The response was positively overwhelming, to say the least. It would appear that we are on the road to true racial reconciliation (see Acts 17:26).
Said community activist, Ted Hayes, “In 2008, Congress made history by officially apologizing for chattel slavery in the U.S. and the subsequent Jim Crowism that plagued black people after emancipation. Everyone knew about the poor treatment, but few know about the rare act of contrition by our government and its intention to heal our nation.” Hayes was a key organizer of the Day of Love and Reconciliation for Healing.
He added, “In my own experience, people knowing that this apology happened goes a long way in changing the minds of people holding negative opinions about America because of its treatment of the black community.”
The initial “Day of Love and Reconciliation for Healing” will be promoted by talk radio hosts of all political leanings drawing attention to H.R. 194 (110th), a resolution passed by the U.S. House of Representatives on July 29, 2008 that “apologize[d] to African-Americans on behalf of the people of the United States, for the wrongs committed against them and their ancestors who suffered under slavery and Jim Crow” and “express[ed] its commitment to rectify the lingering consequences of the misdeeds committed against African-Americans under slavery and Jim Crow and to stop the occurrence of human rights violations in the future.”
A similar resolution was passed by the U.S. Senate almost a year later.
This congressional apology for slavery and Jim Crowism constitutes one of only a handful of times the U.S. government formally apologized for past actions.
A goal of the 3/3 project is that talk radio hosts and their audiences will read on the air and discuss the content and the meaning of the congressional apology for slavery.
Talk radio hosts interested in participating in the April 3 Day of Love and Reconciliation For Healing, or participating at a later date, are encouraged to contact Ted Hayes via [email protected]. Dr.

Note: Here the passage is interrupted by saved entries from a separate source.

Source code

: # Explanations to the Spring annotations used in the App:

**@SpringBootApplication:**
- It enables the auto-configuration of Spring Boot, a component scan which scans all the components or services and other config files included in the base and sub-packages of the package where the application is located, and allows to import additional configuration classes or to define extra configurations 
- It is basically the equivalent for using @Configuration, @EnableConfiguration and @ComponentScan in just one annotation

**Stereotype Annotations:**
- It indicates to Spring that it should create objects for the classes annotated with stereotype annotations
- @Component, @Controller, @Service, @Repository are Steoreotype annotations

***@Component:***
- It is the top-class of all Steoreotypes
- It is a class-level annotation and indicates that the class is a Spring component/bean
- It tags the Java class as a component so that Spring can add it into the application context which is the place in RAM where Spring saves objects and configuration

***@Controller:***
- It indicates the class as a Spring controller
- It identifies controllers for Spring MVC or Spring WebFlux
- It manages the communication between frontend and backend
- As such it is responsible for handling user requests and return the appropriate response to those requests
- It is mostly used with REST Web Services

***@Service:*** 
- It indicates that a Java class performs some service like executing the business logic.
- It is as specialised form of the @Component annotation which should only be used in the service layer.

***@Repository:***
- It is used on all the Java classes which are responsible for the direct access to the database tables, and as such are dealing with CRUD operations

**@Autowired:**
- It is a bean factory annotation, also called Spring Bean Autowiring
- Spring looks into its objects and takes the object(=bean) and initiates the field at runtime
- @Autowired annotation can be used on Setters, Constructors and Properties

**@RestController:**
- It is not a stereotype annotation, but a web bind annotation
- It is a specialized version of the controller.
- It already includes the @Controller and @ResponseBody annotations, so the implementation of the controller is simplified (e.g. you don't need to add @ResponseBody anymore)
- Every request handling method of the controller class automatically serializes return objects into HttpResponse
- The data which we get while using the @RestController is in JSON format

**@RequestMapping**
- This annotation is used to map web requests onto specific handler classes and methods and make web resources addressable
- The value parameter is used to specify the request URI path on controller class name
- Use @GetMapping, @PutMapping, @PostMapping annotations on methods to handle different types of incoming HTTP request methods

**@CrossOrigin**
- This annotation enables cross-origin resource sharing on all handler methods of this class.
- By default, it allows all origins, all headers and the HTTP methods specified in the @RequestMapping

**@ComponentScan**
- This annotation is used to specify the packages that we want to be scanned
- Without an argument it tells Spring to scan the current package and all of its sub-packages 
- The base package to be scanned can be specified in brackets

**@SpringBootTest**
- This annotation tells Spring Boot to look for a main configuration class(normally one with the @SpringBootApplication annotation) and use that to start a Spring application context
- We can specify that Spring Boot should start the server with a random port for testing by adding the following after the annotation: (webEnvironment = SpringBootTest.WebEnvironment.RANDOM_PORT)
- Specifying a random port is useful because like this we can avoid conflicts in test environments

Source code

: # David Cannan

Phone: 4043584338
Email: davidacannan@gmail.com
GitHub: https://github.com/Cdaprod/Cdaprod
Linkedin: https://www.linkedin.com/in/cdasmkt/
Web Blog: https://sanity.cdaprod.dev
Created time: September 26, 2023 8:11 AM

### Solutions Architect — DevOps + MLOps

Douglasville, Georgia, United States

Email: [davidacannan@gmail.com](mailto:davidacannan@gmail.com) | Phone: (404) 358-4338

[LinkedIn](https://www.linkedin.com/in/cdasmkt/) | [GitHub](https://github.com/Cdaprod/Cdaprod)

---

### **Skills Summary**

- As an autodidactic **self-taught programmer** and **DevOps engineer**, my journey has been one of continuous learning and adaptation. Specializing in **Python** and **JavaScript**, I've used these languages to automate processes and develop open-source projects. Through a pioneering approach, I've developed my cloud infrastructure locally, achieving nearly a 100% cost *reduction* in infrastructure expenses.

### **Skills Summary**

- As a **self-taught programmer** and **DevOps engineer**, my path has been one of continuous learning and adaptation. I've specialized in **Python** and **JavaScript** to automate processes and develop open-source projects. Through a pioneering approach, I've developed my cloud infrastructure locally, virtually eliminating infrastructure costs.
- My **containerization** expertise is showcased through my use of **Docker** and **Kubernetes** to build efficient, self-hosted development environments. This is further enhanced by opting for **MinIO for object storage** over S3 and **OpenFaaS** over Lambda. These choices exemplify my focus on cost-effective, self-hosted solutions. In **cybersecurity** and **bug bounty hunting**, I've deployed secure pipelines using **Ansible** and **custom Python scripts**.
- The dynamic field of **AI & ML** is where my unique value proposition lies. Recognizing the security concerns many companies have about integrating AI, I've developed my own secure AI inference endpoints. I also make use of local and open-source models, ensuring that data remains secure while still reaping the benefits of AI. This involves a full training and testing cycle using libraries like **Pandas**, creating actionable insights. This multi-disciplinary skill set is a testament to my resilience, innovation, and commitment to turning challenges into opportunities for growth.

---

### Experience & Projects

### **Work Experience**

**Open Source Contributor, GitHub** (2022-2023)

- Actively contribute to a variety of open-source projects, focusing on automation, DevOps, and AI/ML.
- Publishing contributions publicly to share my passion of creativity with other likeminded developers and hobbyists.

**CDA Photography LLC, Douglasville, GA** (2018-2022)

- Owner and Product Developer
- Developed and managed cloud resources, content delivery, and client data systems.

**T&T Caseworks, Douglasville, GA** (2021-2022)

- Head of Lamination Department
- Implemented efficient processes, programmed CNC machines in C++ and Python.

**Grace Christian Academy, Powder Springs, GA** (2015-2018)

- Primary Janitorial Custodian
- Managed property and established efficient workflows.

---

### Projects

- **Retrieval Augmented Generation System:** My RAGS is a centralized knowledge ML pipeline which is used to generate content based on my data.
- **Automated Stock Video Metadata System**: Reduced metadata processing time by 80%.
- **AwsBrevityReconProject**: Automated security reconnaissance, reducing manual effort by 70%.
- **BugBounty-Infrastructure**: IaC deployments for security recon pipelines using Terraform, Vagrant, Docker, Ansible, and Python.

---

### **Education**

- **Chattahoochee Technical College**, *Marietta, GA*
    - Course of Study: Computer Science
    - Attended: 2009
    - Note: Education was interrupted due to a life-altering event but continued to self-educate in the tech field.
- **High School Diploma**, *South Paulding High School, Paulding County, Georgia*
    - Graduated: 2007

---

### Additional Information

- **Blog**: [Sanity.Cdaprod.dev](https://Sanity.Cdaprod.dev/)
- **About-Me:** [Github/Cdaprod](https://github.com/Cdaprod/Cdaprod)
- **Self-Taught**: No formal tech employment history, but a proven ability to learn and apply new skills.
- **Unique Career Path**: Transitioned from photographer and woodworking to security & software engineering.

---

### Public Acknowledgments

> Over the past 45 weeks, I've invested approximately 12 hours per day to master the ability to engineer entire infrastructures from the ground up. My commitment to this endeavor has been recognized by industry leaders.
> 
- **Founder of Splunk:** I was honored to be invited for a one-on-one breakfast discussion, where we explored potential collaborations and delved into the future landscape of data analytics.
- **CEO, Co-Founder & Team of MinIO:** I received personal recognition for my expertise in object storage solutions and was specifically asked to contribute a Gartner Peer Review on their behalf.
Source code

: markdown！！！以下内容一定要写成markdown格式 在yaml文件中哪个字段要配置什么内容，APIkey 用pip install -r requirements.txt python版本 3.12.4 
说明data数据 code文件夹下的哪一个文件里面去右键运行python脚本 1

King once said, “We must learn to live together as brothers [and sisters] or perish together as fools.”
On an endnote, speaking as director of Civil Rights for the Unborn with Priests for Life, my co-host of Changing Your Community radio show, Emmanuel Boose, and I will be participating in the reconciliation effort.
We also affirm that one can only long for the day Congress will acknowledge the “One Blood, One Human Race” of Acts 17:26, apologizing for the atrocities suffered by society from the ongoing scourge of abortion and its byproducts.
Our shared hope is that someday there will be more legislation, museums and memorials dedicated to the weakest unseen victims of legal oppression; those 60 million victims of legal abortion, and their mothers and families.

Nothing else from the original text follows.